Q:Which is more reactive? Zinc or Steel?
Zinc. Steel is an alloy consisting mostly out of iron, In the reactivity seris, zinc is more reactive than iron. Therefore, zinc is more reactive than steel
Q:What is so special about Japanese steel?
Well Japan, with democracy and code standards, would be better than China or Mexico, with poorly paid workers and poor standards and poor quality. I don't know why or if its better quality than US steel
Q:how can you temper steel?
You can't temper all steels. Generally the material must be a high-carbon or tool steel. Different alloys temper differently, and tempering is usually done to get a specific set of characteristics, so you must know what you are working with and use the right methods and temperature. If you do it wrong, the material may be hard but too brittle for the purpose or have other issues. It can be simple, such as heating to a dull red, carbonizing the surface (use an acetylene rich flame until it blackens the surface) and oil quenching.
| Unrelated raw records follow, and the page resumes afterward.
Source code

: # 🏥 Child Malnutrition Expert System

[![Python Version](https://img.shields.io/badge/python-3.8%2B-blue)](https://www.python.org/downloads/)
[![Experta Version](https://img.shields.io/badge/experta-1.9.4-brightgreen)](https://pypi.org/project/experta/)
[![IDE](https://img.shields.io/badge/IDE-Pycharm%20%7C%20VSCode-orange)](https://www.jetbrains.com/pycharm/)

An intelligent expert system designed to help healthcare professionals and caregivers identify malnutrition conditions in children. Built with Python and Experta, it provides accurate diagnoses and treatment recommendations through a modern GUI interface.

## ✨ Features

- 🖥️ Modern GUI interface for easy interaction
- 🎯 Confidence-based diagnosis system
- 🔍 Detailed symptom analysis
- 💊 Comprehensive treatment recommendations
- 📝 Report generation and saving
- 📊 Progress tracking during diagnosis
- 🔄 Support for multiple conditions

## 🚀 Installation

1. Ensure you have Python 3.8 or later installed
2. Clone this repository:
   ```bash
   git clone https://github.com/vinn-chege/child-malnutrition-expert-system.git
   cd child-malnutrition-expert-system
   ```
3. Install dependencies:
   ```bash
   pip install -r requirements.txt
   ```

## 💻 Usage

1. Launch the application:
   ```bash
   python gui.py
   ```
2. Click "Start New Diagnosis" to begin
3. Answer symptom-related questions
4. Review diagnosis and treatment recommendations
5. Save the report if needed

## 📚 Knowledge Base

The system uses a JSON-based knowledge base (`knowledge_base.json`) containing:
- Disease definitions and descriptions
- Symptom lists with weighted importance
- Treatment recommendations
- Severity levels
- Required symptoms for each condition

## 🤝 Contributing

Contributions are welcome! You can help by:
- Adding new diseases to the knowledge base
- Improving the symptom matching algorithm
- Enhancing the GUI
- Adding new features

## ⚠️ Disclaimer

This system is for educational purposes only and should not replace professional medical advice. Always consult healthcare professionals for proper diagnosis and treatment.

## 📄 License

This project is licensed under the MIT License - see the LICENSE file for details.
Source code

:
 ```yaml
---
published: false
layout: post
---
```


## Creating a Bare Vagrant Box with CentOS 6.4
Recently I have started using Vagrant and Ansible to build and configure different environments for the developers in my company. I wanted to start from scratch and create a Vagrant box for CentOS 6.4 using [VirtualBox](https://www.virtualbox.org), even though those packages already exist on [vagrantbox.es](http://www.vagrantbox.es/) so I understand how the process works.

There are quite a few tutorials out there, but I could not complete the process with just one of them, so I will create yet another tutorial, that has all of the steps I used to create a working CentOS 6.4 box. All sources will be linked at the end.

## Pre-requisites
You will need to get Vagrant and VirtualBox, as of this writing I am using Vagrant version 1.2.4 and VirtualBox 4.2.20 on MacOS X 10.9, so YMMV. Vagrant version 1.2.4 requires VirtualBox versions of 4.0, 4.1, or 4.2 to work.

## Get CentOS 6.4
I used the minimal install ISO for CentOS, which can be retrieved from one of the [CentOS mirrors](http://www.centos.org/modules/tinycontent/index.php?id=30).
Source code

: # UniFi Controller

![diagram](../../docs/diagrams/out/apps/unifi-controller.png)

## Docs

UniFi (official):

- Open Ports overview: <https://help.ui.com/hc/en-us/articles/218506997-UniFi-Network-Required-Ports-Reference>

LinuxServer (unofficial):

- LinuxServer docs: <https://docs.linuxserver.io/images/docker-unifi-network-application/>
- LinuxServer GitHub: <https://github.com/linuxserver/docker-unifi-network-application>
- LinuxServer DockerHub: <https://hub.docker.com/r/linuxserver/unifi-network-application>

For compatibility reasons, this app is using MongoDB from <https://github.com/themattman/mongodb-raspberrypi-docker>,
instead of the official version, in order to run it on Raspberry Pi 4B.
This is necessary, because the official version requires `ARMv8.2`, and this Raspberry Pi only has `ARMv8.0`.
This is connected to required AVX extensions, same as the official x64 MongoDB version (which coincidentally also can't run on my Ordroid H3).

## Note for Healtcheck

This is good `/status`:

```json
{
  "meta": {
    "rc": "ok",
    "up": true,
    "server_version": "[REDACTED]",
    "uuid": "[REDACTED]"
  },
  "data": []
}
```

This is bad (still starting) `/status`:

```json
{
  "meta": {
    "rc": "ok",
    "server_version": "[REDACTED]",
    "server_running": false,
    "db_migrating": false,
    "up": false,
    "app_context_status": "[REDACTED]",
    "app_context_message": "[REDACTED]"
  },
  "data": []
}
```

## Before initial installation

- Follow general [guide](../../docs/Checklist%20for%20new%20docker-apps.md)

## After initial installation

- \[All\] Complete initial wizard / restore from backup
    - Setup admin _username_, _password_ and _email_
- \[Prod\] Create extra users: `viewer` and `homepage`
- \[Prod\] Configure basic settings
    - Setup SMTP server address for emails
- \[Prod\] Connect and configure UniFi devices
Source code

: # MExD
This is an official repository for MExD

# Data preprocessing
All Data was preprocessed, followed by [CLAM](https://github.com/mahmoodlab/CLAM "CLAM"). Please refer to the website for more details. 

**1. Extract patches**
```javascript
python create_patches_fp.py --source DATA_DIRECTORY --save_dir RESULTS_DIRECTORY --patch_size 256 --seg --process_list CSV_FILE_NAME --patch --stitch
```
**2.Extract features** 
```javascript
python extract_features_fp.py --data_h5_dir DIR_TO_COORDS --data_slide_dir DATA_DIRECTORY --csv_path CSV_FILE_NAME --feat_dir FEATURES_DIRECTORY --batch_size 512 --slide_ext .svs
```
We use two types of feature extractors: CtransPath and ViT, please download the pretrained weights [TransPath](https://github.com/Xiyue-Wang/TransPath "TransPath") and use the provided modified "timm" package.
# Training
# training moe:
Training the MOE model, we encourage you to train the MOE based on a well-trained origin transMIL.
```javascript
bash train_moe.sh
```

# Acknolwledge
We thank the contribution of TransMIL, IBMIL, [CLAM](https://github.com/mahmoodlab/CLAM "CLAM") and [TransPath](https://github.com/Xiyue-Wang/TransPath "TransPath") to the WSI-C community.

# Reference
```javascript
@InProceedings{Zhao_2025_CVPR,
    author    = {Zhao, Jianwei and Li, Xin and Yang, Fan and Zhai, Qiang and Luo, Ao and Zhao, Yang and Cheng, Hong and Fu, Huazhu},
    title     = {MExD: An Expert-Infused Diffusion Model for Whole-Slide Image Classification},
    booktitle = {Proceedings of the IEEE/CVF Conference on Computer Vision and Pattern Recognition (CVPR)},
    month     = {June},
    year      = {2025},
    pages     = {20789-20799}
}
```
Do that to a piece of tool steel (like a screwdriver) and it will case (surface) harden it to the point you can't scratch it with a file. Tempering changes the way the molecular structure in the metal is linked and oriented.
Q:Which is stronger for cars, carbon fiber or steel?
At a reasonably high speed, both cars would be undrivable. That's by design, not due to the strength/weakness of the materials. The energy in an impact needs to go somewhere. Cars are designed so the body and the frame will bend and break, reducing the impact on the occupants. If the car is too rigid the chances of the occupants being injured increases. Carbon fiber composites do have a better strength to weight ratio than steel but they're also a lot less dense, so the same volume of material will have a similar strength. The primary benefit to carbon fiber is that for a part of the same strength the carbon fiber part will weigh less than the steel part.
Q:Steel mine question help!!!?
The existence of them would be a good start. Steel is produced from iron ore, not mined.
Q:Accessories For Steel Building ?
Hi okorder.com/
Q:How can i make difference between iron and steel?
There are literally hundreds and hundreds of different commercial steel alloys and a good number of iron alloys so... it depends. Technically, steel is any alloy that is mostly Fe with some amount of carbon. Even if you have access to the necessary lab equipment, CTE (coef of thermal expansion) and specific heat are not very straight forward tests. There are, of course, chemical analysis instruments for measuring C content in steels so, if you really need to know, you can spend money at commercial lab that does these tests. One quick test to judge C content... touch the metal to a grinding wheel, higher C content produces more sparks. To calibrate the way this looks, compare the sparks from a drill bit (usually 1090 steel so 0.9 wt% C) to a steel nail (low C steel). Unfortunately, the difference in sparking between steels with pretty low C content and a piece of iron will not be very dramatic. Of course, iron might mean Cast Iron and, again, there are a good number of commercial cast iron alloys and there are 4 basic types of cast iron alloys and they contain high amounts of C.
Q:steel residential homes and solar energy?